Её живот ещё не успел округлиться, но Микаса чувствует, как в ней что-то меняется. С ней едет её ребёнок.
А ещё с ней едет отец этого ребёнка. Естественно, Леви не стал удерживать Микасу, подрезать ей крылья, вынуждать нарушить обещание. Естественно, он её не покинул.
Микаса сперва подумала, что это ужасная идея: зачем ей приводить к Эрену того, кто занял его место? Зачем Леви бросать свой дом, своё дело, своих подопечных и срываться в Парадиз, где его никто не ждёт и куда он не хочет возвращаться? Да вдобавок его нога: ему ходить-то трудно – а как он перенесёт путешествие?
Но попробуйте-ка сами переть поперёк Леви. Он всё обдумал, всё просчитал. Микаса обещала вернуться на Парадиз? Она вернётся. А он будет рядом, оберегать её и ребёнка. Чайная лавка уж как-нибудь обойдётся месяц-другой без своего хозяина: Фалько с Габи – толковые ребята, а сам Леви может авралом переделать большую часть своей работы на недели вперёд. А нога... да всё с его ногой нормально, закрыли тему.
***
Кто-то из пассажиров думает, что вот, молодая девушка заботится о мужчине-инвалиде – то ли родственнике, то ли работодателе. Этот кто-то ошибается: на самом деле, это мужчина заботится о своей женщине.

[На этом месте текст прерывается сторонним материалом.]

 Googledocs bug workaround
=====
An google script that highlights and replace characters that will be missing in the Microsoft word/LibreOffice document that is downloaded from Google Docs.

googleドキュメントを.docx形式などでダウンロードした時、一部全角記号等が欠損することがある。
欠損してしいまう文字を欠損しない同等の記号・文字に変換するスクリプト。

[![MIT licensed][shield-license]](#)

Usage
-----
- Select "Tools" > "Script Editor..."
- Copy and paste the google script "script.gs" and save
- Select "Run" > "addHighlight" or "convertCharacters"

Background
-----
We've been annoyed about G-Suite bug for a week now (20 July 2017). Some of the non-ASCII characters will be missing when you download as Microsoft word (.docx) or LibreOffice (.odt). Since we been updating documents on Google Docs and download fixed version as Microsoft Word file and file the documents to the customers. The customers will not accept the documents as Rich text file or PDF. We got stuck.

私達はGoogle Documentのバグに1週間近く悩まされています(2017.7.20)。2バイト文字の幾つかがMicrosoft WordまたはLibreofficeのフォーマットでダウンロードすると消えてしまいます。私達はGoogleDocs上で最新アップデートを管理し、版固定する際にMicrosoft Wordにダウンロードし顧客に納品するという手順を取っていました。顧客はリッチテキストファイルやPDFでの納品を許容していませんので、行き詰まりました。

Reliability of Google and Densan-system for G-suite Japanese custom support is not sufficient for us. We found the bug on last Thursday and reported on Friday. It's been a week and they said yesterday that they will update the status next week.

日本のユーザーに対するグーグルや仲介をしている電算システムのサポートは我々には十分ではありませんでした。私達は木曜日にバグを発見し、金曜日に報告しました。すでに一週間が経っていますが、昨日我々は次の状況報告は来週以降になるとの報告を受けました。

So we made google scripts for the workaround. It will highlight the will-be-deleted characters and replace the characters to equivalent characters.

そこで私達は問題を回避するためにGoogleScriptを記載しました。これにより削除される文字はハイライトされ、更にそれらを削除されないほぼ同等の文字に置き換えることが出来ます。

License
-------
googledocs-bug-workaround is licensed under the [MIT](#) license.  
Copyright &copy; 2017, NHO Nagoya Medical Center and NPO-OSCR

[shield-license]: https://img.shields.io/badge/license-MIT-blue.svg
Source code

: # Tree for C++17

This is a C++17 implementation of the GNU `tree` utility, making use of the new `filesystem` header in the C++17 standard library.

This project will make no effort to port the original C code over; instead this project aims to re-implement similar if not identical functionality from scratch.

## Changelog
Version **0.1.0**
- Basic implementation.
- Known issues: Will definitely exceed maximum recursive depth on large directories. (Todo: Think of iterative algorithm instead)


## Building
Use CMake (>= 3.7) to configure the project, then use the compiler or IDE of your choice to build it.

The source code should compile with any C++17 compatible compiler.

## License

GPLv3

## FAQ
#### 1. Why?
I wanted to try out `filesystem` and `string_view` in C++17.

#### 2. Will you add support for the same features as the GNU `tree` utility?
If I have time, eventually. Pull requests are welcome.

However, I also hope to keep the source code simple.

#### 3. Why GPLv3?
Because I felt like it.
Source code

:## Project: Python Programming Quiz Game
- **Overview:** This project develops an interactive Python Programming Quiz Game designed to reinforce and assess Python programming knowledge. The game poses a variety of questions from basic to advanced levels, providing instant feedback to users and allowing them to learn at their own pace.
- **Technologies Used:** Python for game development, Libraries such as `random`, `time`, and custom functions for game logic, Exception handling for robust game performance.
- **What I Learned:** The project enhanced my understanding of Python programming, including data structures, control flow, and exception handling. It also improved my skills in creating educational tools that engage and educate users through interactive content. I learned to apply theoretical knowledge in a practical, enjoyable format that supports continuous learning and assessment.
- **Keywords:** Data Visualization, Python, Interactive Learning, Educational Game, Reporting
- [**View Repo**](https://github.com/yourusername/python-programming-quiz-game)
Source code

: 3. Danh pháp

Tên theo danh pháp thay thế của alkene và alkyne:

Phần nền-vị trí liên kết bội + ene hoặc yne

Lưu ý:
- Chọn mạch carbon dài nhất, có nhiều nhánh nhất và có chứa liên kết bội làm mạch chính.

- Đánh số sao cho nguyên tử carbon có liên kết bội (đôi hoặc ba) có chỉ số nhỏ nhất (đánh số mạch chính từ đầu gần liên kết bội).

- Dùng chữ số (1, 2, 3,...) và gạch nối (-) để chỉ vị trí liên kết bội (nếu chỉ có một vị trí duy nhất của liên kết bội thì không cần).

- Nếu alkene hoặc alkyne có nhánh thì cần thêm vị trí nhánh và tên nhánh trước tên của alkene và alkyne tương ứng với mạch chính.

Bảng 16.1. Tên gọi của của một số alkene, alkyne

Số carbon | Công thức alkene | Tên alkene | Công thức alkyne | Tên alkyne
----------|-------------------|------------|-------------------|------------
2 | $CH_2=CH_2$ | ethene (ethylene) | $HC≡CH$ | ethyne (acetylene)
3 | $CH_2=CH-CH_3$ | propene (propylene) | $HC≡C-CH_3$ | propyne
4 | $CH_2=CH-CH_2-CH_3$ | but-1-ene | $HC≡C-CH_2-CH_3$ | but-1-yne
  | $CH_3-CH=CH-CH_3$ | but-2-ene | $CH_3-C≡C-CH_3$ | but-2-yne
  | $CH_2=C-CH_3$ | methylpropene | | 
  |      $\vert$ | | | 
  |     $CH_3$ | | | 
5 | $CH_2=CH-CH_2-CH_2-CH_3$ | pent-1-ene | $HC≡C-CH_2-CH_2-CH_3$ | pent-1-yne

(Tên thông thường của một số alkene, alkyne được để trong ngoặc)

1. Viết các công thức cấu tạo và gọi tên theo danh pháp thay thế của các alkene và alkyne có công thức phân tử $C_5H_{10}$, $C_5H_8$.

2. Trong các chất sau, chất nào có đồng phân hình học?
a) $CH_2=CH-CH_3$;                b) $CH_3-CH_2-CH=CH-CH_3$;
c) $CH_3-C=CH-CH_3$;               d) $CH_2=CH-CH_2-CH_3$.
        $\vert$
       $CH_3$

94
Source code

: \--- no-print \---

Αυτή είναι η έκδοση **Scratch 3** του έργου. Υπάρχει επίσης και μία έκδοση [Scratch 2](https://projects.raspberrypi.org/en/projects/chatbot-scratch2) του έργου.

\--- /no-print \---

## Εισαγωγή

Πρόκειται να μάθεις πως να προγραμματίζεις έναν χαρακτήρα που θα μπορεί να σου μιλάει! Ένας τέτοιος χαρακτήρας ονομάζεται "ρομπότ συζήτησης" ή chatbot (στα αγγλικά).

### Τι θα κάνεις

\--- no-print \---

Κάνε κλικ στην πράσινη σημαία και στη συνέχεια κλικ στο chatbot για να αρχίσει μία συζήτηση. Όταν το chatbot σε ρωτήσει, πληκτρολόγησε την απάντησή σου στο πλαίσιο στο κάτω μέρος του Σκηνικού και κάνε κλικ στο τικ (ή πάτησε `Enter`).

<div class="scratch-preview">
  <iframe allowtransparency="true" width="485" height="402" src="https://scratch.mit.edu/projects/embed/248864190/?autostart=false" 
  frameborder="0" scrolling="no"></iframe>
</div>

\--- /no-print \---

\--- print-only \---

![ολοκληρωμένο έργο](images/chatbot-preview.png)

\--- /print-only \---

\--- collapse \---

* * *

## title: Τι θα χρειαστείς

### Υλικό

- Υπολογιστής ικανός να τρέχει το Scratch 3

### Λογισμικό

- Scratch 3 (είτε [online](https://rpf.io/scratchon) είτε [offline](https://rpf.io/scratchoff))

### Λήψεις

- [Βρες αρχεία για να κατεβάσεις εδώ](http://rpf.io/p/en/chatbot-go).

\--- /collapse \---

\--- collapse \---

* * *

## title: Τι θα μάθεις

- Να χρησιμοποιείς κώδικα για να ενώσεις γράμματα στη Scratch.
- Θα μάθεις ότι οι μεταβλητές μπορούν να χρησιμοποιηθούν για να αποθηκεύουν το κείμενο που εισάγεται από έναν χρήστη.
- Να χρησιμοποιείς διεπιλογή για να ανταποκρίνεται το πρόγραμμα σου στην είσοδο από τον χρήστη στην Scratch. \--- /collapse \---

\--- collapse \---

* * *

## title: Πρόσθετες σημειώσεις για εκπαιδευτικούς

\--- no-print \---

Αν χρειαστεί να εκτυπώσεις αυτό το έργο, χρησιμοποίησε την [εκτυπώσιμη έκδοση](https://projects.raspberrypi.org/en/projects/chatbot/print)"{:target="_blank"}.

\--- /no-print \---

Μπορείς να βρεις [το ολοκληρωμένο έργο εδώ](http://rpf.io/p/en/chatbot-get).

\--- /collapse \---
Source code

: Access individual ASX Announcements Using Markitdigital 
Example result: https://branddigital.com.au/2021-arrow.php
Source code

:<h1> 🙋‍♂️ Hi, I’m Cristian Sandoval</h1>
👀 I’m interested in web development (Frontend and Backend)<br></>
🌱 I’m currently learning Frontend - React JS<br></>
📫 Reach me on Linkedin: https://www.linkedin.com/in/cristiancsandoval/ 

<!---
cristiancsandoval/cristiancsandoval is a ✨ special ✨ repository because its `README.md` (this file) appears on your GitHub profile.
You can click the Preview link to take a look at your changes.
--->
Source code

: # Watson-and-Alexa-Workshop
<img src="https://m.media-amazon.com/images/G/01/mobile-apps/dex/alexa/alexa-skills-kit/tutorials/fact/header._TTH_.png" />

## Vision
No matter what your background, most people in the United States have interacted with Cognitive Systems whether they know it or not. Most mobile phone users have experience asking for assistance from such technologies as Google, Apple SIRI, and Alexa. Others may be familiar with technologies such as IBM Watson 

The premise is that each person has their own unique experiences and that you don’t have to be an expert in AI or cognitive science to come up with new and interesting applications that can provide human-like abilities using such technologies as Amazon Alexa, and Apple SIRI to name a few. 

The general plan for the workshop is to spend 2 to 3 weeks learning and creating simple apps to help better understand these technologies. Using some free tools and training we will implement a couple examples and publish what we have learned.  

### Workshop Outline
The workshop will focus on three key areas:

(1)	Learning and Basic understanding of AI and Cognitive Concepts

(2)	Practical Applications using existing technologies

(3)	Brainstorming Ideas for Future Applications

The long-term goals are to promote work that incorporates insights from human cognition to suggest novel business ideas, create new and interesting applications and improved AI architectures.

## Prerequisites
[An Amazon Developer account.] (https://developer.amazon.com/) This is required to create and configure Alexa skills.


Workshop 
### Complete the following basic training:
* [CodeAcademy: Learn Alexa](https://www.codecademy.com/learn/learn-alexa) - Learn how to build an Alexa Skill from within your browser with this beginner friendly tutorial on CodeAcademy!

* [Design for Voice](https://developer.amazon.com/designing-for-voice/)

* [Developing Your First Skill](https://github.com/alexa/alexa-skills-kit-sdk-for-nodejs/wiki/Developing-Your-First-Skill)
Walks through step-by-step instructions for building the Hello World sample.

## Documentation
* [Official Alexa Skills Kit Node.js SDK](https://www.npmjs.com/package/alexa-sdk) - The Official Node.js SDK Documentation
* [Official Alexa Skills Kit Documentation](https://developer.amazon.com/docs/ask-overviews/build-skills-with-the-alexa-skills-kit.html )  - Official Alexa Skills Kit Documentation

Леви и раньше спал всего по несколько часов – теперь он спит и того меньше. Скорее, проваливается в полудрёму – но в любой момент готов подхватиться и среагировать.
Путешествие по суше, по морю и снова по суше – непростая задача само по себе. Особенно ранней весной. Особенно через вытоптанные титанами земли. Особенно из Марли в Парадиз.
А тут ещё положение Микасы. Леви уважает её силу – и моральную, и физическую; он не сомневается в ней как в бойце. Но он не представляет, что с ней может произойти сейчас. Вдруг ей станет плохо? Вдруг кто-то из агрессивных марлийцев узнает в ней элдийку?
В общем, у Леви практически ни минуты покоя. Он так сосредоточен на высматривании угрозы, намёков на угрозу и намёков на намёки на угрозу, что почти забывает о больной ноге: сила воли и мощная концентрация творят чудеса.
***
Микаса замечает эту заботу – хотя Леви усердно старается не палить своё беспокойство. На неё снова накатывают тёплая благодарность и щемящая нежность. Когда они остаются вдали от остальных и смотрят на морской закат, Микаса почти решает взять Леви за руку. Почти. Она этого не делает. Потому что она возвращается к Эрену.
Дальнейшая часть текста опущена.